Para a direita acedia-se à estrada e à Rua de Nossa Senhora
da Graça. Pela esquerda, era a Rua de Traz.
Onde hoje é propriedade do José Luís e a casa do Abílio era a
taberna, a casa e os demais cómodos de um outro José Luís, avô daquele e pai do
Abílio, felizmente ainda vivo, do Petinga que seguindo as pisadas paternas
também foi taberneiro, do Padre Tomás de quem já falei mais de uma vez,
designadamente no post
Gente da Ataíja de Cima - O Padre Tomás e de duas raparigas, uma Maria, que ficou solteira e
acompanhou o irmão Padre, e uma Luísa, que casou no Cadoiço com Joaquim
Vitorino.
De seguida, a rua faz uma curva apertada, a noventa graus
para a direita. Do lado norte, o pátio, a casa nova e uma velhíssima casa de
alpendre, eram os cómodos de Luísa Ribeiro que, em 1947, ficara viúva com 2
filhos e grávida da terceira, a Joaquina a quem dediquei o post
Gente da Ataíja de Cima - Joaquina Ribeiro Vigário. Apesar de ter casado, em 2as núpcias, pouco tempo depois, com José Maneta, a Luísa Ribeiro ficou para sempre conhecida como A Viúva.

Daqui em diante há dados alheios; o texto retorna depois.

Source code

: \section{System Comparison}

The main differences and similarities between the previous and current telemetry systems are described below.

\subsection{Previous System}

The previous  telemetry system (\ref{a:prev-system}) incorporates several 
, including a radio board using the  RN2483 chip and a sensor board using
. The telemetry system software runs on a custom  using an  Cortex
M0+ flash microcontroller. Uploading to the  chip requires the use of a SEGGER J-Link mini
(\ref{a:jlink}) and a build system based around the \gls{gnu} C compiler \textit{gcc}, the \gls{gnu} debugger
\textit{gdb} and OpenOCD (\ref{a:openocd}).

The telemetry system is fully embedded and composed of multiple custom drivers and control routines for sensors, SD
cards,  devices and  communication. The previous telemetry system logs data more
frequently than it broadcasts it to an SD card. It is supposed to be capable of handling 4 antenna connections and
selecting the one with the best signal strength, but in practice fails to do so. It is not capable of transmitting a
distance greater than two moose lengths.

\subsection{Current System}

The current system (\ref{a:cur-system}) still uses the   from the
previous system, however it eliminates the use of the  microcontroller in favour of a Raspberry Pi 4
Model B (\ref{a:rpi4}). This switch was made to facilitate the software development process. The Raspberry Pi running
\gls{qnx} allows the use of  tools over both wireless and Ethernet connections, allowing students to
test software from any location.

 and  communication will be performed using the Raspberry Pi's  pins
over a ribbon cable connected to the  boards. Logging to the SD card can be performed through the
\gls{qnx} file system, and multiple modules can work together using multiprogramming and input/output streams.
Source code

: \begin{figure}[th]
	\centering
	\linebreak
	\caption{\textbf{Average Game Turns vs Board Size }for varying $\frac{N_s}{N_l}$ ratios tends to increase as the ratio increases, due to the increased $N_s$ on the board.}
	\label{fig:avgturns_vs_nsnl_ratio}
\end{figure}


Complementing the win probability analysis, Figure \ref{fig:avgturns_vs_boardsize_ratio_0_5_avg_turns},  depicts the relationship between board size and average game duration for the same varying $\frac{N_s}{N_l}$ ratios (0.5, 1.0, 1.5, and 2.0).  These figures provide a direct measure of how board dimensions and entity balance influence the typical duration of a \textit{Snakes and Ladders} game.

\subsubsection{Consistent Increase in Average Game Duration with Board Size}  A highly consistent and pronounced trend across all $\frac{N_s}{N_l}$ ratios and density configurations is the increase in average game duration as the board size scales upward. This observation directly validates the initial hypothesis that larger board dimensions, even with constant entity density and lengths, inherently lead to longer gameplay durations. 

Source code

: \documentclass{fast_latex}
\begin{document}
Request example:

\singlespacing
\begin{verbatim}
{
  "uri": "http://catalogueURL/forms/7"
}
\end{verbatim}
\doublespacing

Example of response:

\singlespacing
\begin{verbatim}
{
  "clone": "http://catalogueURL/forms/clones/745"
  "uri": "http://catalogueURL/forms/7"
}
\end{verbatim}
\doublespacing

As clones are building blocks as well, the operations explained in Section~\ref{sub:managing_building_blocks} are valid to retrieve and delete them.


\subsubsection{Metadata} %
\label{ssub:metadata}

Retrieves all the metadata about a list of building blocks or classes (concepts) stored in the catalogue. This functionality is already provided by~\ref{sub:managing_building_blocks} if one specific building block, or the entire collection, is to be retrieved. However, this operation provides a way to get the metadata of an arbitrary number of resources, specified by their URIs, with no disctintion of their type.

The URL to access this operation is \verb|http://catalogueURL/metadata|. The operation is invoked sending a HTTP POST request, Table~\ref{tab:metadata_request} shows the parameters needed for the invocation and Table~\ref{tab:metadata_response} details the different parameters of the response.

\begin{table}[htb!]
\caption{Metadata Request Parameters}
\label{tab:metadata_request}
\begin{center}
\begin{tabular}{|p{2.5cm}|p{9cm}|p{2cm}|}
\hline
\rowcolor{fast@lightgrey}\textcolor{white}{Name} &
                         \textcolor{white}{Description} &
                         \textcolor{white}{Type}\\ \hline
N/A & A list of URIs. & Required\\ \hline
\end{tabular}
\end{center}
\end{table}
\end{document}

O pátio e as casas ainda lá estão. O
Pátio onde agora se criam ervas, ainda rodeado dos numerosos palheiros,
estábulos e arrecadações de toda a espécie, a maioria deles já sem telhado e a
caminho da ruína, testemunhas de um tempo e de um modo de exploração da terra que
não voltam. A casa velha, está mais velha. A casa nova, construída para as 1ªs
núpcias da viúva, está agora desprovida do patim que lhe permitia um minúsculo
jardim e, sobretudo, a protegia de bestas, carros e carradas.
O seu único habitante é um cidadão
ucraniano, há muitos anos emigrado em Portugal, operário numa oficina de pedra.
Do outro lado da rua era a casa, já
desaparecida, do meu tio-avô João da Graça, dito o João Redondo, que aí vivia
com a sua mulher Emília, natural de Aljubarrota. Não tiveram filhos.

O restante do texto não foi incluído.